RuleClassifier

class pyruleanalyzer.RuleClassifier(rules, algorithm_type='Decision Tree')

adjust_and_remove_rules(method)

Adjusts and removes duplicated rules from the rule set based on the specified method.

This method analyzes the current rule set to identify and remove duplicated rules. The logic supports three modes:

• “custom”: Uses a user-defined custom function to remove rules.

• “soft”: Detects and removes duplicated rules within the same tree only.

• “hard”: Removes duplicated rules both within the same tree and across different trees.

Parameters:

method (str) – Strategy for rule refinement. Must be either “custom”, “soft” or “hard”.

Returns:

A tuple containing

• A new list of rules after removing duplicates and adding generalized ones,

• A list of the identified duplicated rule pairs.

Return type:

Tuple[List[Rule],List[Tuple[Rule,Rule]]]

calculate_sparsity_interpretability(n_features_total)

Computes sparsity and interpretability metrics for a given rule set.

This method measures how concise and generalizable the rules are by evaluating: - The proportion of total features actually used, - The total number of rules, - Rule depth statistics (max and mean), - A combined Sparsity Interpretability (SI) score.

Parameters:

• rules (List[Rule]) – A list of Rule objects to analyze.

• n_features_total (int) – Total number of available features in the dataset.

Returns:

A dictionary containing

• features_used (int): Number of unique features used in rules,

• total_features (int): Total number of features in the dataset,

• sparsity (float): 1 - (features_used / total_features),

• total_rules (int): Total number of rules,

• max_depth (int): Maximum number of conditions in a single rule,

• mean_rule_depth (float): Average number of conditions per rule,

• sparsity_interpretability_score (float): Combined interpretability score (higher is better).

Return type:

Dict[str,Any]

classify(data, final=False)

Classifies a single data instance using extracted rules.

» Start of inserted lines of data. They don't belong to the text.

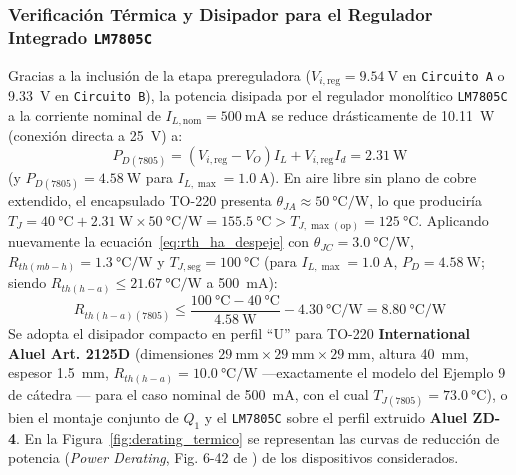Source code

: \subsubsection{Verificación Térmica y Disipador para el Regulador Integrado \texttt{LM7805C}}
Gracias a la inclusión de la etapa prereguladora ($V_{i,\text{reg}} = \SI{9,54}{\volt}$ en \texttt{Circuito A} o \SI{9,33}{\volt} en \texttt{Circuito B}), la potencia disipada por el regulador monolítico \texttt{LM7805C} a la corriente nominal de $I_{L,\text{nom}} = \SI{500}{\milli\ampere}$ se reduce drásticamente de \SI{10,11}{\watt} (conexión directa a \SI{25}{\volt}) a:
\begin{equation}
    P_{D(\text{7805})} = \left(V_{i,\text{reg}} - V_O\right) I_L + V_{i,\text{reg}} I_d = \SI{2,31}{\watt}
    \label{eq:pd_7805_nom}
\end{equation}
(y $P_{D(\text{7805})} = \SI{4,58}{\watt}$ para $I_{L,\max} = \SI{1,0}{\ampere}$). En aire libre sin plano de cobre extendido, el encapsulado TO-220 presenta $\theta_{JA} \approx \SI{50}{\celsius\per\watt}$, lo que produciría $T_J = \SI{40}{\celsius} + \SI{2,31}{\watt} \times \SI{50}{\celsius\per\watt} = \SI{155,5}{\celsius} > T_{J,\max(\text{op})} = \SI{125}{\celsius}$. Aplicando nuevamente la ecuación~\eqref{eq:rth_ha_despeje} con $\theta_{JC} = \SI{3,0}{\celsius\per\watt}$, $R_{th(mb-h)} = \SI{1,3}{\celsius\per\watt}$ y $T_{J,\text{seg}} = \SI{100}{\celsius}$ (para $I_{L,\max} = \SI{1,0}{\ampere}$, $P_D = \SI{4,58}{\watt}$; siendo $R_{th(h-a)} \le \SI{21,67}{\celsius\per\watt}$ a \SI{500}{\milli\ampere}):
\begin{equation}
    R_{th(h-a)(\text{7805})} \le \frac{\SI{100}{\celsius} - \SI{40}{\celsius}}{\SI{4,58}{\watt}} - \SI{4,30}{\celsius\per\watt} = \SI{8,80}{\celsius\per\watt}
    \label{eq:rth_ha_7805}
\end{equation}
Se adopta el disipador compacto en perfil ``U'' para TO-220 \textbf{International Aluel Art. 2125D} (dimensiones $\SI{29}{\milli\meter} \times \SI{29}{\milli\meter} \times \SI{29}{\milli\meter}$, altura \SI{40}{\milli\meter}, espesor \SI{1,5}{\milli\meter}, $R_{th(h-a)} = \SI{10,0}{\celsius\per\watt}$ ---exactamente el modelo del Ejemplo 9 de cátedra \cite{gonzalez_p2}--- para el caso nominal de \SI{500}{\milli\ampere}, con el cual $T_{J(\text{7805})} = \SI{73,0}{\celsius}$), o bien el montaje conjunto de $Q_1$ y el \texttt{LM7805C} sobre el perfil extruido \textbf{Aluel ZD-4}. En la Figura~\ref{fig:derating_termico} se representan las curvas de reducción de potencia (\emph{Power Derating}, Fig. 6-42 de \cite{gonzalez_p2}) de los dispositivos considerados.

This method will delegate the classification logic to the appropriate function based on the algorithm type.

Parameters:

• data (Dict[str, float]) – A dictionary representing the instance to classify, where keys are feature names (e.g., ‘v1’, ‘v2’) and values are the corresponding feature values.

• final (bool) – If True, use final_rules (post-analysis); otherwise, use initial_rules.

Returns:

A tuple containing

• Predicted class label (or None if no rule matched),

• List of votes (Random Forest only, otherwise None),

• Class probabilities (Random Forest only, otherwise None).

Return type:

Tuple[int|None,List[int]|None,np.ndarray|None]

classify_dt(data, rules)

Classifies a single data instance using extracted rules from the decision tree model.

This method applies the rule set to classify a given data instance, it returns the class of the first rule that matches.

Parameters:

• data (Dict[str, float]) – A dictionary representing the instance to classify, where keys are feature names (e.g., ‘v1’, ‘v2’) and values are the corresponding feature values.

• rules – (List[rule]): A list of rule instances.

Returns:

A tuple containing

• Predicted class label (or None if no rule matched),

• None,

• None.

Return type:

Tuple[int|None,None,None]

classify_rf(data, rules)

Classifies a single data instance using extracted rules from the random forest model.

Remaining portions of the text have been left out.